■ **ASSIGNMENT**: Which of the lines below include the word "width"? Pull each one out.

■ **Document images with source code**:
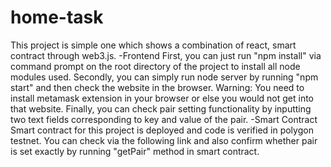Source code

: # home-task

This project is simple one which shows a combination of react, smart contract through web3.js.
-Frontend
First, you can just run "npm install" via command prompt on the root directory of the project to install all node modules used.
Secondly, you can simply run node server by running "npm start" and then check the website in the browser.
  Warning: You need to install metamask extension in your browser or else you would not get into that website.
Finally, you can check pair setting functionality by inputting two text fields corresponding to key and value of the pair.
-Smart Contract
Smart contract for this project is deployed and code is verified in polygon testnet. You can check via the following link and also confirm whether pair is set exactly by running "getPair" method in smart contract.
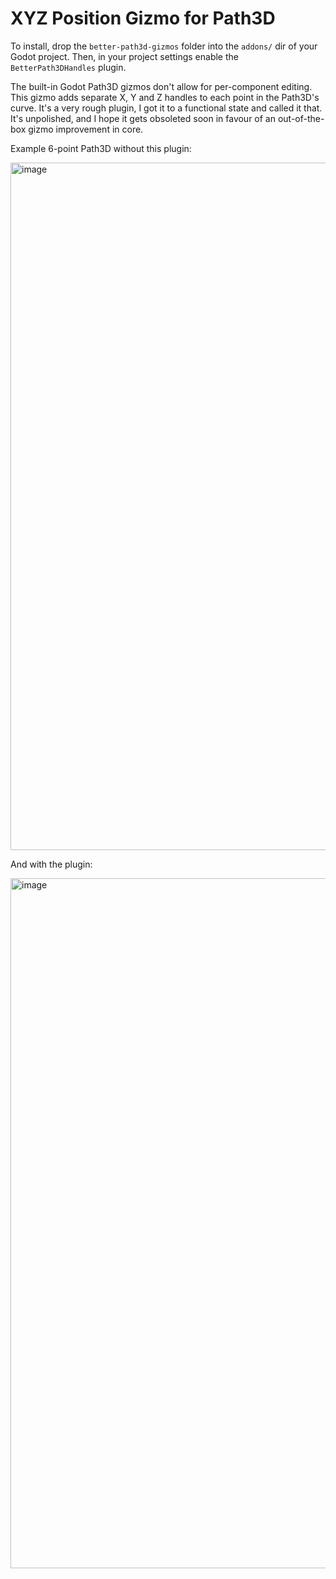 # XYZ Position Gizmo for Path3D

To install, drop the `better-path3d-gizmos` folder into the `addons/` dir of your Godot project. Then, in your project settings enable the `BetterPath3DHandles` plugin.

The built-in Godot Path3D gizmos don't allow for per-component editing. This gizmo adds separate
X, Y and Z handles to each point in the Path3D's curve. It's a very rough plugin, I got it to a
functional state and called it that. It's unpolished, and I hope it gets obsoleted soon in favour
of an out-of-the-box gizmo improvement in core.

Example 6-point Path3D without this plugin:

<img width="1100" alt="image" src="https://github.com/FabriceCastel/better-path3d-gizmos/assets/2886675/87f776b3-ffda-4f86-9149-b61228399a8f">

And with the plugin:

<img width="1104" alt="image" src="https://github.com/FabriceCastel/better-path3d-gizmos/assets/2886675/ce505971-2c59-4ec5-a56e-d23f54ec859b">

■ **ANSWER TO THE PROBLEM**:
<img width="1100" alt="image" src="https://github.com/FabriceCastel/better-path3d-gizmos/assets/2886675/87f776b3-ffda-4f86-9149-b61228399a8f">
<img width="1104" alt="image" src="https://github.com/FabriceCastel/better-path3d-gizmos/assets/2886675/ce505971-2c59-4ec5-a56e-d23f54ec859b">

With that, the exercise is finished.